Each line from the start of the listing below through the line containing "now accessible via" should be reproduced exactly, with no others.

** Opening Available data block **

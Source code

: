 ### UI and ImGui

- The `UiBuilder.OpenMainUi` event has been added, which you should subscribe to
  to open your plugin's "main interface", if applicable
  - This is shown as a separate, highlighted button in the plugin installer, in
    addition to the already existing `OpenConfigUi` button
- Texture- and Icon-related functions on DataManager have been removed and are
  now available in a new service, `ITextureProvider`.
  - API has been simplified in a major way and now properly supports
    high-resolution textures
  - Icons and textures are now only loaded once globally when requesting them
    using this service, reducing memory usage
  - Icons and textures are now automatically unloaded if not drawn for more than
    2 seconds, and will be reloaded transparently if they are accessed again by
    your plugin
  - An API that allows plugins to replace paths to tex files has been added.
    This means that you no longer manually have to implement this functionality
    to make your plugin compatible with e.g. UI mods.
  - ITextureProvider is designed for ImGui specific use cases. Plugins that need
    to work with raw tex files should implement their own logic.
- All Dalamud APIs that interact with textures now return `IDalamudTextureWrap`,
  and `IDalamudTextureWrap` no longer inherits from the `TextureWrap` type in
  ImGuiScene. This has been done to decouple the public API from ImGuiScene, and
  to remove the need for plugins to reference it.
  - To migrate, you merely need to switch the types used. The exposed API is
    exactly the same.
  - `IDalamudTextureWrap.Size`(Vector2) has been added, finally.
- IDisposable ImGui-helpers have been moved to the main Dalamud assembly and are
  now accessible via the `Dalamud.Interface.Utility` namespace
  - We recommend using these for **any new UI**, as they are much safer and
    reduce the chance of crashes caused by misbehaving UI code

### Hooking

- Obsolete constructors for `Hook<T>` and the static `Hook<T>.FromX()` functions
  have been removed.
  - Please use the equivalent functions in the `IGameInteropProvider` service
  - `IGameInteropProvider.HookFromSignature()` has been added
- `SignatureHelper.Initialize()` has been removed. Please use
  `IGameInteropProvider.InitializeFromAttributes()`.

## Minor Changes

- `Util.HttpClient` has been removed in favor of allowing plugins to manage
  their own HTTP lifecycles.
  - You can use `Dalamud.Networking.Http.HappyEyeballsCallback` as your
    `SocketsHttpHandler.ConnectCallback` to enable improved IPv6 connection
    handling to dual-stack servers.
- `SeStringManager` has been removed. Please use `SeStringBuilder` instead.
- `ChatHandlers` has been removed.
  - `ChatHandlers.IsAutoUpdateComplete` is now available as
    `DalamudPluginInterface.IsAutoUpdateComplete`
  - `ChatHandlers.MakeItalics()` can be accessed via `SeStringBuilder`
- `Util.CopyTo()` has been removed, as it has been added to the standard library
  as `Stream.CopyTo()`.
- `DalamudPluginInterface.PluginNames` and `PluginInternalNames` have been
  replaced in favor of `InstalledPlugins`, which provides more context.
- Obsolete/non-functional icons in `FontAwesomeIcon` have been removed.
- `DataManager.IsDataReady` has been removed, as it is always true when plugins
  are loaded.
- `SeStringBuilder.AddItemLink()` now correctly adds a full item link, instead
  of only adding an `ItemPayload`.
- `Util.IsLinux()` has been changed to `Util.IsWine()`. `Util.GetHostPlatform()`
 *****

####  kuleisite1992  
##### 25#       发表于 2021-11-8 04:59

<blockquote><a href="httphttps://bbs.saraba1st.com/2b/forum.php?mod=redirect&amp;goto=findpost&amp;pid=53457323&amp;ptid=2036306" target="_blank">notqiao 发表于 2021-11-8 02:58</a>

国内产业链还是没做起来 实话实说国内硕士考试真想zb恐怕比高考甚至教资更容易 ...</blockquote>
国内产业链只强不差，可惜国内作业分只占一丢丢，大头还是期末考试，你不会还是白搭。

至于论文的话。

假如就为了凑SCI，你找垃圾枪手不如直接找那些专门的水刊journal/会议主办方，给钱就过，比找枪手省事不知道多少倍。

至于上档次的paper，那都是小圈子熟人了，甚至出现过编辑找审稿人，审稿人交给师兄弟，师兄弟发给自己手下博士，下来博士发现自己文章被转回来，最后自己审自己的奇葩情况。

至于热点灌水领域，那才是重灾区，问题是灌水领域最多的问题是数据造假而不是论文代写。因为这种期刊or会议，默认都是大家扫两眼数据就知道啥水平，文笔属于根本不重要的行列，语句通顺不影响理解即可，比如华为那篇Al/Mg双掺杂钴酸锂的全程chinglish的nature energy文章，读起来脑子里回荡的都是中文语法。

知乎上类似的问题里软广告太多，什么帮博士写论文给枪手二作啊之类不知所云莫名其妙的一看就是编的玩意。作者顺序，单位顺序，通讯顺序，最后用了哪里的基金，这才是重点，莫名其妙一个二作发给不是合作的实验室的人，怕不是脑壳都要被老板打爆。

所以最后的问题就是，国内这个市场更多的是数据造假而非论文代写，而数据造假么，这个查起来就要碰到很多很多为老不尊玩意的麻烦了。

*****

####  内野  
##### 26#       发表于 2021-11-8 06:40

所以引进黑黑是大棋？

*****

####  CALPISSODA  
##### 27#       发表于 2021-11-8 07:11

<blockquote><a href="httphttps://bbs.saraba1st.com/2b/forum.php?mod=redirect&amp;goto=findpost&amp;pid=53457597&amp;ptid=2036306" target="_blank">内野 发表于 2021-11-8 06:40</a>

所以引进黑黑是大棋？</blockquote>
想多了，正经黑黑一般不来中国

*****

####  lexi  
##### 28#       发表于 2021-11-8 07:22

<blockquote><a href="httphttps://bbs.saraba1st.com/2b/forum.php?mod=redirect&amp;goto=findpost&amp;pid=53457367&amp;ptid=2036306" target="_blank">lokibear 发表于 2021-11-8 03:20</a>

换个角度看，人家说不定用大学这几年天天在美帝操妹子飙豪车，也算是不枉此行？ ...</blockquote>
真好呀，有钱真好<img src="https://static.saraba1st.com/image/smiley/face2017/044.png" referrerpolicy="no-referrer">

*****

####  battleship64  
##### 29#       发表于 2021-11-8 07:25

** Closing Available data block **

### Response for this exercise
Source code

: ### UI and ImGui

- The `UiBuilder.OpenMainUi` event has been added, which you should subscribe to
  to open your plugin's "main interface", if applicable
  - This is shown as a separate, highlighted button in the plugin installer, in
    addition to the already existing `OpenConfigUi` button
- Texture- and Icon-related functions on DataManager have been removed and are
  now available in a new service, `ITextureProvider`.
  - API has been simplified in a major way and now properly supports
    high-resolution textures
  - Icons and textures are now only loaded once globally when requesting them
    using this service, reducing memory usage
  - Icons and textures are now automatically unloaded if not drawn for more than
    2 seconds, and will be reloaded transparently if they are accessed again by
    your plugin
  - An API that allows plugins to replace paths to tex files has been added.
    This means that you no longer manually have to implement this functionality
    to make your plugin compatible with e.g. UI mods.
  - ITextureProvider is designed for ImGui specific use cases. Plugins that need
    to work with raw tex files should implement their own logic.
- All Dalamud APIs that interact with textures now return `IDalamudTextureWrap`,
  and `IDalamudTextureWrap` no longer inherits from the `TextureWrap` type in
  ImGuiScene. This has been done to decouple the public API from ImGuiScene, and
  to remove the need for plugins to reference it.
  - To migrate, you merely need to switch the types used. The exposed API is
    exactly the same.
  - `IDalamudTextureWrap.Size`(Vector2) has been added, finally.
- IDisposable ImGui-helpers have been moved to the main Dalamud assembly and are
  now accessible via the `Dalamud.Interface.Utility` namespace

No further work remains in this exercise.